╭─ Information given

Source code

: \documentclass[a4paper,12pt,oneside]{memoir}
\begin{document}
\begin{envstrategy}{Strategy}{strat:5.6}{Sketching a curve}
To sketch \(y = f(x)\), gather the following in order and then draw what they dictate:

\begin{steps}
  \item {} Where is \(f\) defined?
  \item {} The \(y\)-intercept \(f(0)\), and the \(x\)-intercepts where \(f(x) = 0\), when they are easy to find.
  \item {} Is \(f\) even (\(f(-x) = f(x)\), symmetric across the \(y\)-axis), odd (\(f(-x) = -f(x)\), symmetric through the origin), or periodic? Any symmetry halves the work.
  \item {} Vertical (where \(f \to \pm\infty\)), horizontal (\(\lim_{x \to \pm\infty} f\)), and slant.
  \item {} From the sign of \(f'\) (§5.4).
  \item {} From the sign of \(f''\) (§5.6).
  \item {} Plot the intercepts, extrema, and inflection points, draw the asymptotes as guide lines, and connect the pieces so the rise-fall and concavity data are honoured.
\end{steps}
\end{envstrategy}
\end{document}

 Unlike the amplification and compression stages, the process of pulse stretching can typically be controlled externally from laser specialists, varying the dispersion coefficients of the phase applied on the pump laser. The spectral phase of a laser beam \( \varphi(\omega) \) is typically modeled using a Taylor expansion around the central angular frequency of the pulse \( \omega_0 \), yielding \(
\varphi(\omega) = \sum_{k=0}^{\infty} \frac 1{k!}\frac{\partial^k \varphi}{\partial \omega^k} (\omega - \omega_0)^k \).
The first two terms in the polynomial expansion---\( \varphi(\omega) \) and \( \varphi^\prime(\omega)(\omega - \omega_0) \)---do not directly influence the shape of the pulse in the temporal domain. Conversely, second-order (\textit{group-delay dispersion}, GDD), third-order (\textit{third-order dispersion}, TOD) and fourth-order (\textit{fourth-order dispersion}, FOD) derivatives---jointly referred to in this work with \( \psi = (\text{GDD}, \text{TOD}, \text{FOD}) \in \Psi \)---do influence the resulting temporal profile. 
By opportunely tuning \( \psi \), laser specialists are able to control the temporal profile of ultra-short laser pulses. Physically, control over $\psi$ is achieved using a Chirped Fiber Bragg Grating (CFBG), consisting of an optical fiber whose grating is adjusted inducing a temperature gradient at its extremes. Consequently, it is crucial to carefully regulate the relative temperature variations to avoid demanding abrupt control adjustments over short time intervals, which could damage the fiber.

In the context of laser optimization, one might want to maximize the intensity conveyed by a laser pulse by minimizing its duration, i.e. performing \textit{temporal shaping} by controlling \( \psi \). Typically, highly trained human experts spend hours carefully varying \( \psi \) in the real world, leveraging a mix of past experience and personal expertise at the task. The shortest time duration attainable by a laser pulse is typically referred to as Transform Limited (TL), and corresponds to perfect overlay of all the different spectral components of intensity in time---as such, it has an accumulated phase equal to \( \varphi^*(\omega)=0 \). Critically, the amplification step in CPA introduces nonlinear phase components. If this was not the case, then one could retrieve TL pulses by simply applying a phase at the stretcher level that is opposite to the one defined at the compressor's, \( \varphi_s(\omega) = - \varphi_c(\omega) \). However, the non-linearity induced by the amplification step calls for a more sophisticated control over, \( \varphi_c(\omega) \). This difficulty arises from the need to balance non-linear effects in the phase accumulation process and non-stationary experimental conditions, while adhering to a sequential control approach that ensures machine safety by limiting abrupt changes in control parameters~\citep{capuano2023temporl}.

╰─

Print only these lines, please. They run from the start of the entries above to the line containing "f\)), and slant.", both ends included, and must match exactly.

→ **Exercise answer**:
Source code

: \documentclass[a4paper,12pt,oneside]{memoir}
\begin{document}
\begin{envstrategy}{Strategy}{strat:5.6}{Sketching a curve}
To sketch \(y = f(x)\), gather the following in order and then draw what they dictate:

\begin{steps}
  \item {} Where is \(f\) defined?
  \item {} The \(y\)-intercept \(f(0)\), and the \(x\)-intercepts where \(f(x) = 0\), when they are easy to find.
  \item {} Is \(f\) even (\(f(-x) = f(x)\), symmetric across the \(y\)-axis), odd (\(f(-x) = -f(x)\), symmetric through the origin), or periodic? Any symmetry halves the work.
  \item {} Vertical (where \(f \to \pm\infty\)), horizontal (\(\lim_{x \to \pm\infty} f\)), and slant.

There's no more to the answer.